Task objective: With the line that contains "representational state transfer" as the final line, return every line from the start of the data below exactly.

Dataset entries
****************

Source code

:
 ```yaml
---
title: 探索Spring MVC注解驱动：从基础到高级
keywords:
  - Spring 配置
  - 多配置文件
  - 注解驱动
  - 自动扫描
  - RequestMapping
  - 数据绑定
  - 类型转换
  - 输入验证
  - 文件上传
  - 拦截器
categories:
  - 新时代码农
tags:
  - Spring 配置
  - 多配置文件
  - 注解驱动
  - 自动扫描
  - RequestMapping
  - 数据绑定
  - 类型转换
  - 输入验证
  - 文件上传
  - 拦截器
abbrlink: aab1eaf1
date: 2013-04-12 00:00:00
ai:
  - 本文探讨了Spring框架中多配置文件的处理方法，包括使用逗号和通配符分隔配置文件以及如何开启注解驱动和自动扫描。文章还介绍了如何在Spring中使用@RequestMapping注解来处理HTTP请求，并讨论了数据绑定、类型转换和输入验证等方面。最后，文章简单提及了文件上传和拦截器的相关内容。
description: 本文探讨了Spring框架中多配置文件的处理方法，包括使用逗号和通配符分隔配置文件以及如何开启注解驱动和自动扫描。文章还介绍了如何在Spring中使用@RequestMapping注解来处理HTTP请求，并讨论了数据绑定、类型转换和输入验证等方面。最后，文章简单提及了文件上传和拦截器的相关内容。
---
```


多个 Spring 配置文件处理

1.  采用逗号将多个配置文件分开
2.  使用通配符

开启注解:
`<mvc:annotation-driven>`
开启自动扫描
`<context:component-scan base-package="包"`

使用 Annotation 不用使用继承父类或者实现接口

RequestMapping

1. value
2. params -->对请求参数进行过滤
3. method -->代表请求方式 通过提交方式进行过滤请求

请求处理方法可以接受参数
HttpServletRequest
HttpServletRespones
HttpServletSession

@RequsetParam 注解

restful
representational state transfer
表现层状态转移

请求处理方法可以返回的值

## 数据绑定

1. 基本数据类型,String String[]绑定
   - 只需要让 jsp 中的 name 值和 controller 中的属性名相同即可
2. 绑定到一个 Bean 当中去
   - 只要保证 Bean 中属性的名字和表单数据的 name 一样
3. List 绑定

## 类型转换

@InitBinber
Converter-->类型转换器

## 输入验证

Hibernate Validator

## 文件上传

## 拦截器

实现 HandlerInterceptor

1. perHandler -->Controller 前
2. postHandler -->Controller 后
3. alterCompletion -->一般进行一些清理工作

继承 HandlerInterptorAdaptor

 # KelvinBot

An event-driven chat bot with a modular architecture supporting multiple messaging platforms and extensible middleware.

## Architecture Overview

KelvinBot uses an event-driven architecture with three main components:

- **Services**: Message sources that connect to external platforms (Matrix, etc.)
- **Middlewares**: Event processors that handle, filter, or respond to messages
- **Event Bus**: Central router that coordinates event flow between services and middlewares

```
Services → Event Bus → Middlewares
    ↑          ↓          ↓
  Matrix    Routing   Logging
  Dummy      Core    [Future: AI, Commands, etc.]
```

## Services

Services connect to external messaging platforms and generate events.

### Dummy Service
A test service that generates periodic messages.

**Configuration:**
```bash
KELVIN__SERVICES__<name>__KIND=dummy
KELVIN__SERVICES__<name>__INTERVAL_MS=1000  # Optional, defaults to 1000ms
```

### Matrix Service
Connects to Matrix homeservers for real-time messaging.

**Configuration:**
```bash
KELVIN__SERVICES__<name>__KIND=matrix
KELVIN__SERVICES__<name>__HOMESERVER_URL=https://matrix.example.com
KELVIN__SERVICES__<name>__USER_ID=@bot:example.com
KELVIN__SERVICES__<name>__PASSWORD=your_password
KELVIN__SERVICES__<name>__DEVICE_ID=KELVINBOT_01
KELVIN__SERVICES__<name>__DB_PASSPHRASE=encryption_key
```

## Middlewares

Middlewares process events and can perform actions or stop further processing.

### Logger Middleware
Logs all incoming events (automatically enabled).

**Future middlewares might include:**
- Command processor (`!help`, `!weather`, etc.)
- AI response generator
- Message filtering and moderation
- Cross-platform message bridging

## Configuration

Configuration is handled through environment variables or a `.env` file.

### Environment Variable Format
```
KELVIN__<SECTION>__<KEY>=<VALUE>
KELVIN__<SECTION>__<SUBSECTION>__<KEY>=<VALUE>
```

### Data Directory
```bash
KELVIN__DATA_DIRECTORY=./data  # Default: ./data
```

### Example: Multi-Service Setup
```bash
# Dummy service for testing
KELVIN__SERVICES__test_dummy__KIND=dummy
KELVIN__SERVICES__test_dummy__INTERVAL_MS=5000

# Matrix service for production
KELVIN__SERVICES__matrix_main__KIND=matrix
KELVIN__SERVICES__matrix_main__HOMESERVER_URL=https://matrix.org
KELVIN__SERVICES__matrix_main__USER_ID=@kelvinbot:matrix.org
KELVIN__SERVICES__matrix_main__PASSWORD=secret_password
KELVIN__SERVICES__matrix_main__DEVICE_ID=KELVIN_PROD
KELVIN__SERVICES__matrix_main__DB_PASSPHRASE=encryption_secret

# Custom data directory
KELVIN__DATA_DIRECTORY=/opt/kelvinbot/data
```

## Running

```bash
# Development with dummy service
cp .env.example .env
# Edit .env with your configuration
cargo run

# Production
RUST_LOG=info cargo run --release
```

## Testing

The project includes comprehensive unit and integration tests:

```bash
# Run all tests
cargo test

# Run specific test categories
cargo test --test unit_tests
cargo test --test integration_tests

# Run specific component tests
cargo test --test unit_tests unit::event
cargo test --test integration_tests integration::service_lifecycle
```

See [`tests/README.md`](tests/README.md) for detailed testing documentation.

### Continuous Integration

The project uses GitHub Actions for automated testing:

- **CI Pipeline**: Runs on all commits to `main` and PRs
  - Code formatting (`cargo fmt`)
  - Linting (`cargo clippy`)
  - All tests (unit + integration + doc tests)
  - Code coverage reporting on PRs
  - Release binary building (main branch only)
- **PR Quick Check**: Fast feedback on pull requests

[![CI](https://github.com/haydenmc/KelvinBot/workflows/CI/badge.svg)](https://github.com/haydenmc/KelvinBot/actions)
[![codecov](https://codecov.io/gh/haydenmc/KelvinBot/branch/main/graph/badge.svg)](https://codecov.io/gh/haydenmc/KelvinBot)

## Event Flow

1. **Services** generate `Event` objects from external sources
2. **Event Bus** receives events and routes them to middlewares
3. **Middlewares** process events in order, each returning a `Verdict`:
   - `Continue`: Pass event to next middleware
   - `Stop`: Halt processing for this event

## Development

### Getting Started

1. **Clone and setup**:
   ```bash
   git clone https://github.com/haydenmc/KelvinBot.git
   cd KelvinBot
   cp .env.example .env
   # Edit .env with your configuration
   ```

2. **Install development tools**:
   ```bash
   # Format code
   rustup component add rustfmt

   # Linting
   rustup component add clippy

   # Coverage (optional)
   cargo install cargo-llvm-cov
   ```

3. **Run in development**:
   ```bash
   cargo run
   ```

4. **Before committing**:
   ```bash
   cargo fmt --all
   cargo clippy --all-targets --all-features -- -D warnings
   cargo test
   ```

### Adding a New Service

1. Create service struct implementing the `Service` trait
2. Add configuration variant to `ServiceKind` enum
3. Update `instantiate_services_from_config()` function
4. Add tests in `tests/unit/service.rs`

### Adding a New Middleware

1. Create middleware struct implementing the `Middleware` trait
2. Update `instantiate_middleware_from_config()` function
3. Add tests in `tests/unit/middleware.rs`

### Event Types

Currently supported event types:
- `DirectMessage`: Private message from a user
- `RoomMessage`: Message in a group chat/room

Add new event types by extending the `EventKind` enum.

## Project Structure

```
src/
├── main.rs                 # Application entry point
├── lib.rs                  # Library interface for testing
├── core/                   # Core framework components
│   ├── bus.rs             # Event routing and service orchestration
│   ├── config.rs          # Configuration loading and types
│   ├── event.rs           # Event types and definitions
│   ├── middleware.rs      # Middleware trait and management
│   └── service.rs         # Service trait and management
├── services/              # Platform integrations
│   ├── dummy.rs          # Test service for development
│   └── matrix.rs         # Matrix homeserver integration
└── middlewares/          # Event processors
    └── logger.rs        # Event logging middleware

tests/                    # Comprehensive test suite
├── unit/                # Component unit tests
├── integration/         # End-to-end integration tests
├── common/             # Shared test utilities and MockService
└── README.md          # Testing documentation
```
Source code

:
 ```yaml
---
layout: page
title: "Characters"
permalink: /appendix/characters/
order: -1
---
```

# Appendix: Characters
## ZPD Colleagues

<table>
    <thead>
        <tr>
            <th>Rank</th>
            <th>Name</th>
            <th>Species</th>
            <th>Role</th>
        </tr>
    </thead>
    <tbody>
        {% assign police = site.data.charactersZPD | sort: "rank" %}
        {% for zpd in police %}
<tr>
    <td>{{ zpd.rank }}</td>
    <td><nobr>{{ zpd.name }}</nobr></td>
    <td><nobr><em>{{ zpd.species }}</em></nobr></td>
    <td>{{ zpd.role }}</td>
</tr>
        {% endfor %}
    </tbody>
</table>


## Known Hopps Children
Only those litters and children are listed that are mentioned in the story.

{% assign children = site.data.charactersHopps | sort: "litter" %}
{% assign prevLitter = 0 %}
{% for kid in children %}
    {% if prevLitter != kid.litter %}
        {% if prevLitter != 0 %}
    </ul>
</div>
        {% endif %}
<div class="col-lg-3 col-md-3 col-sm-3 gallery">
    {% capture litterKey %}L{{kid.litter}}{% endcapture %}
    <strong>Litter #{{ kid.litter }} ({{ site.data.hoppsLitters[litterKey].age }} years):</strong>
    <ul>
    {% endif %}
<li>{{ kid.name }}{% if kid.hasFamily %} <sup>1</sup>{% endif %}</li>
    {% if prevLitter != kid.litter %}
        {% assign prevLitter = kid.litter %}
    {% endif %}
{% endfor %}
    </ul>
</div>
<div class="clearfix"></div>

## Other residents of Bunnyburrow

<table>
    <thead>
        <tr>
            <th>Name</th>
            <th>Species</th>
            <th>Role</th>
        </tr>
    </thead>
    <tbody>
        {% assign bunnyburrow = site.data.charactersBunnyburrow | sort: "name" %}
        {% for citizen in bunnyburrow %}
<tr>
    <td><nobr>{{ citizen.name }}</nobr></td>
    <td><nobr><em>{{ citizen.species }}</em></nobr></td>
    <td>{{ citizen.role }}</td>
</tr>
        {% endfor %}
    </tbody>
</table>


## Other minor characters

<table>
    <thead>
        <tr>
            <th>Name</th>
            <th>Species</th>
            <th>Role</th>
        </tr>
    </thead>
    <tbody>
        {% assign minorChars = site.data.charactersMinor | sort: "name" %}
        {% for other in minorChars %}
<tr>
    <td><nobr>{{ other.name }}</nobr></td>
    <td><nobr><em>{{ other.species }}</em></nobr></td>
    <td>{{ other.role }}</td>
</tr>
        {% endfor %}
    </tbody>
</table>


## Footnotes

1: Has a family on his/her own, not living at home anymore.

****************

Answer for this exercise:
Source code

:
 ```yaml
---
title: 探索Spring MVC注解驱动：从基础到高级
keywords:
  - Spring 配置
  - 多配置文件
  - 注解驱动
  - 自动扫描
  - RequestMapping
  - 数据绑定
  - 类型转换
  - 输入验证
  - 文件上传
  - 拦截器
categories:
  - 新时代码农
tags:
  - Spring 配置
  - 多配置文件
  - 注解驱动
  - 自动扫描
  - RequestMapping
  - 数据绑定
  - 类型转换
  - 输入验证
  - 文件上传
  - 拦截器
abbrlink: aab1eaf1
date: 2013-04-12 00:00:00
ai:
  - 本文探讨了Spring框架中多配置文件的处理方法，包括使用逗号和通配符分隔配置文件以及如何开启注解驱动和自动扫描。文章还介绍了如何在Spring中使用@RequestMapping注解来处理HTTP请求，并讨论了数据绑定、类型转换和输入验证等方面。最后，文章简单提及了文件上传和拦截器的相关内容。
description: 本文探讨了Spring框架中多配置文件的处理方法，包括使用逗号和通配符分隔配置文件以及如何开启注解驱动和自动扫描。文章还介绍了如何在Spring中使用@RequestMapping注解来处理HTTP请求，并讨论了数据绑定、类型转换和输入验证等方面。最后，文章简单提及了文件上传和拦截器的相关内容。
---
```


多个 Spring 配置文件处理

1.  采用逗号将多个配置文件分开
2.  使用通配符

开启注解:
`<mvc:annotation-driven>`
开启自动扫描
`<context:component-scan base-package="包"`

使用 Annotation 不用使用继承父类或者实现接口

RequestMapping

1. value
2. params -->对请求参数进行过滤
3. method -->代表请求方式 通过提交方式进行过滤请求

请求处理方法可以接受参数
HttpServletRequest
HttpServletRespones
HttpServletSession

@RequsetParam 注解

restful
representational state transfer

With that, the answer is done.